→ Your objective
In the listing below, find every line containing "dfrac" and copy it out.

→ Data provided
BEGIN
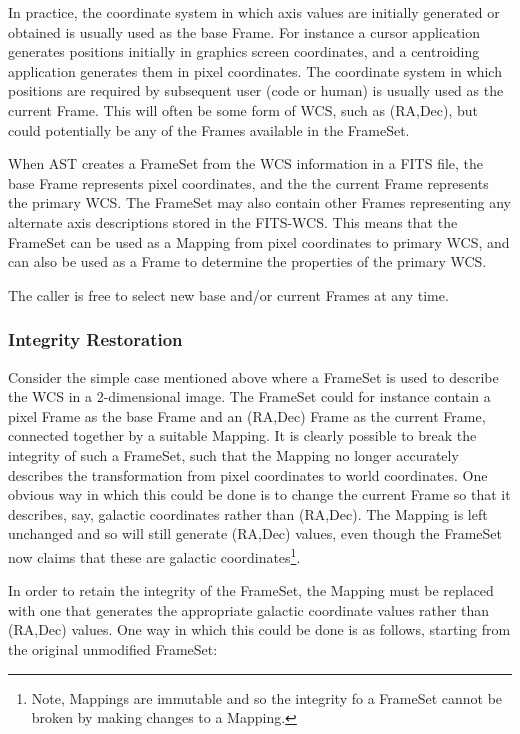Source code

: \documentclass[final,authoryear,5p,times,twocolumn]{elsarticle}
\begin{document}
In practice, the coordinate system in which axis values are initially
generated or obtained is usually used as the base Frame. For instance a
cursor application generates positions initially in graphics screen
coordinates, and a centroiding application generates them in pixel
coordinates.  The coordinate system in which positions are required by
subsequent user (code or human) is usually used as the current Frame. This
will often be some form of WCS, such as (RA,Dec), but could potentially
be any of the Frames available in the FrameSet.

When AST creates a FrameSet from the WCS information in a FITS file, the
base Frame represents pixel coordinates, and the the current Frame
represents the primary WCS. The FrameSet may also contain other Frames
representing any alternate axis descriptions stored in the FITS-WCS.
This means that the FrameSet can be used as a Mapping from pixel
coordinates to primary WCS, and can also be used as a Frame to determine
the properties of the primary WCS.

The caller is free to select new base and/or current Frames at any time.

\subsubsection{Integrity Restoration}
\label{sec:integrity}
Consider the simple case mentioned above where a FrameSet is used to
describe the WCS in a 2-dimensional image. The FrameSet could for
instance contain a pixel Frame as the base Frame and an (RA,Dec) Frame as
the current Frame, connected together by a suitable Mapping. It is
clearly possible to break the integrity of such a FrameSet, such that the
Mapping no longer accurately describes the transformation from pixel
coordinates to world coordinates. One obvious way in which this could be
done is to change the current Frame so that it describes, say, galactic
coordinates rather than (RA,Dec). The Mapping is left unchanged and so will
still generate (RA,Dec) values, even though the FrameSet now claims that
these are galactic coordinates\footnote{Note, Mappings are immutable and so the
integrity fo a FrameSet cannot be broken by making changes to a Mapping.}.

In order to retain the integrity of the FrameSet, the Mapping must
be replaced with one that generates the appropriate galactic coordinate
values rather than (RA,Dec) values. One way in which this could be done is as
follows, starting from the original unmodified FrameSet:
\end{document}
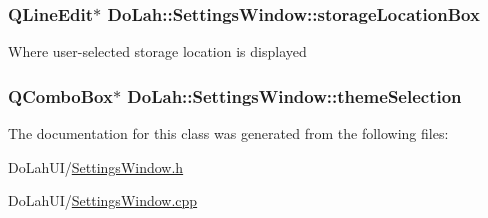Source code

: \subsubsection[{storage\+Location\+Box}]{\setlength{\rightskip}{0pt plus 5cm}Q\+Line\+Edit$\ast$ Do\+Lah\+::\+Settings\+Window\+::storage\+Location\+Box}\label{class_do_lah_1_1_settings_window_a3154c430f280084ab4d9b558ff4d623a}
Where user-\/selected storage location is displayed \hypertarget{class_do_lah_1_1_settings_window_a6a18dc1bafd9e46b696584dbba064db5}{}
\subsubsection[{theme\+Selection}]{\setlength{\rightskip}{0pt plus 5cm}Q\+Combo\+Box$\ast$ Do\+Lah\+::\+Settings\+Window\+::theme\+Selection\hspace{0.3cm}{\ttfamily [private]}}\label{class_do_lah_1_1_settings_window_a6a18dc1bafd9e46b696584dbba064db5}


The documentation for this class was generated from the following files\+:\begin{DoxyCompactItemize}
\item 
Do\+Lah\+U\+I/\hyperlink{_settings_window_8h}{Settings\+Window.\+h}\item 
Do\+Lah\+U\+I/\hyperlink{_settings_window_8cpp}{Settings\+Window.\+cpp}\end{DoxyCompactItemize}
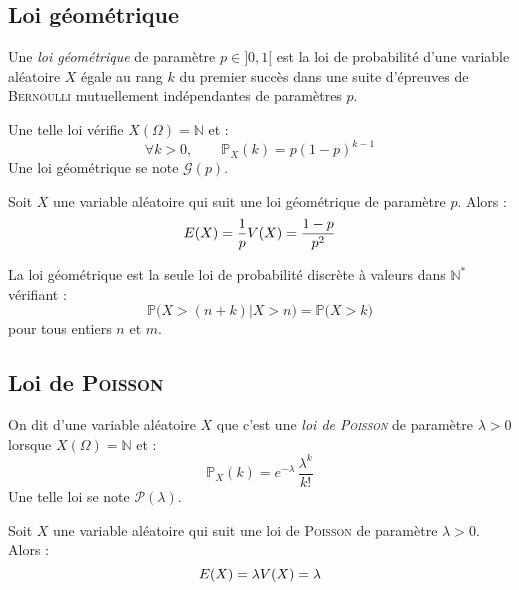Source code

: \documentclass[11pt,a4paper,fleqn,pdftex]{report}
\begin{document}
\subsection{Loi géométrique}
\label{sub:loi_geometrique}
\begin{dfn}
     Une \emph{loi géométrique} de paramètre $p \in ]0, 1[$ est la loi de probabilité d'une variable aléatoire $X$ égale au rang $k$ du premier succès dans une suite d'épreuves de \textsc{Bernoulli} mutuellement indépendantes de paramètres $p$.\par
     Une telle loi vérifie $X(\Omega ) = \mathbb{N}$ et :
     \begin{equation}
     \forall k> 0,\qquad \mathbb{P}_X(k) = p (1-p)^{k-1}
     \end{equation}
     Une loi géométrique se note $\mathscr{G}(p)$.
\end{dfn}
\begin{theorem}
     Soit $X$ une variable aléatoire qui suit une loi géométrique de paramètre $p$. Alors : 
     \begin{equation}
     E(X) = \dfrac{1}{p} \\ V(X) = \dfrac{1-p}{p^2}
     \end{equation}
\end{theorem}
\begin{itheorem}
     La loi géométrique est la seule loi de probabilité discrète à valeurs dans $\mathbb{N}^*$ vérifiant : 
     \begin{equation}
     \mathbb{P}\Big( X > (n+k) \Big| X > n \Big) = \mathbb{P} \big( X > k \big)
     \end{equation}
     pour tous entiers $n$ et $m$.
\end{itheorem}
\subsection{Loi de \textsc{Poisson}} %
\label{sub:loi_de_poisson}
\begin{dfn}
     On dit d'une variable aléatoire $X$ que c'est une \emph{loi de \textsc{Poisson}} de paramètre $\lambda >0$ lorsque $X( \Omega ) = \mathbb{N}$ et :
     \begin{equation}
     \mathbb{P}_X (k) = e^{-\lambda}\, \dfrac{\lambda^k}{k !}
     \end{equation}
     Une telle loi se note $\mathscr{P}(\lambda )$.
\end{dfn}
\begin{theorem}
     Soit $X$ une variable aléatoire qui suit une loi de \textsc{Poisson} de paramètre $\lambda > 0$. Alors :
     \begin{equation}
     E(X) = \lambda \\ V(X) = \lambda
     \end{equation}
\end{theorem}
\end{document}

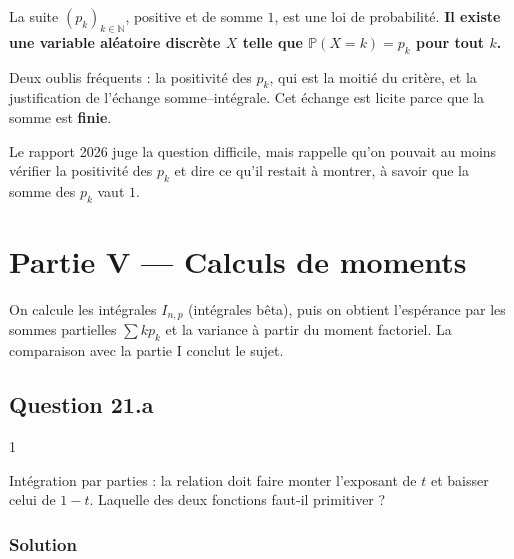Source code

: \documentclass[11pt,a4paper]{article}
\begin{document}
La suite \((p_k)_{k\in\mathbb N}\), positive et de somme \(1\), est une loi de probabilité. \textbf{Il existe une variable aléatoire discrète \(X\) telle que \(\mathbb P(X=k)=p_k\) pour tout \(k\).}

\begin{piege}

Deux oublis fréquents : la positivité des \(p_k\), qui est la moitié du critère, et la justification de l'échange somme--intégrale. Cet échange est licite parce que la somme est \textbf{finie}.

\end{piege}

\begin{jury}

Le rapport 2026 juge la question difficile, mais rappelle qu'on pouvait au moins vérifier la positivité des \(p_k\) et dire ce qu'il restait à montrer, à savoir que la somme des \(p_k\) vaut \(1\).

\end{jury}

\hypertarget{partie-v-calculs-de-moments}{%
\section{Partie V --- Calculs de moments}\label{partie-v-calculs-de-moments}}

On calcule les intégrales \(I_{n,p}\) (intégrales bêta), puis on obtient l'espérance par les sommes partielles \(\sum kp_k\) et la variance à partir du moment factoriel. La comparaison avec la partie I conclut le sujet.

\hypertarget{question-21.a}{%
\subsection{Question 21.a}\label{question-21.a}}

\begin{indication}{1}

Intégration par parties : la relation doit faire monter l'exposant de \(t\) et baisser celui de \(1-t\). Laquelle des deux fonctions faut-il primitiver ?

\end{indication}

\hypertarget{solution-27}{%
\subsubsection{Solution}\label{solution-27}}
\end{document}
END
→ Solution to this task
     E(X) = \dfrac{1}{p} \\ V(X) = \dfrac{1-p}{p^2}
     \mathbb{P}_X (k) = e^{-\lambda}\, \dfrac{\lambda^k}{k !}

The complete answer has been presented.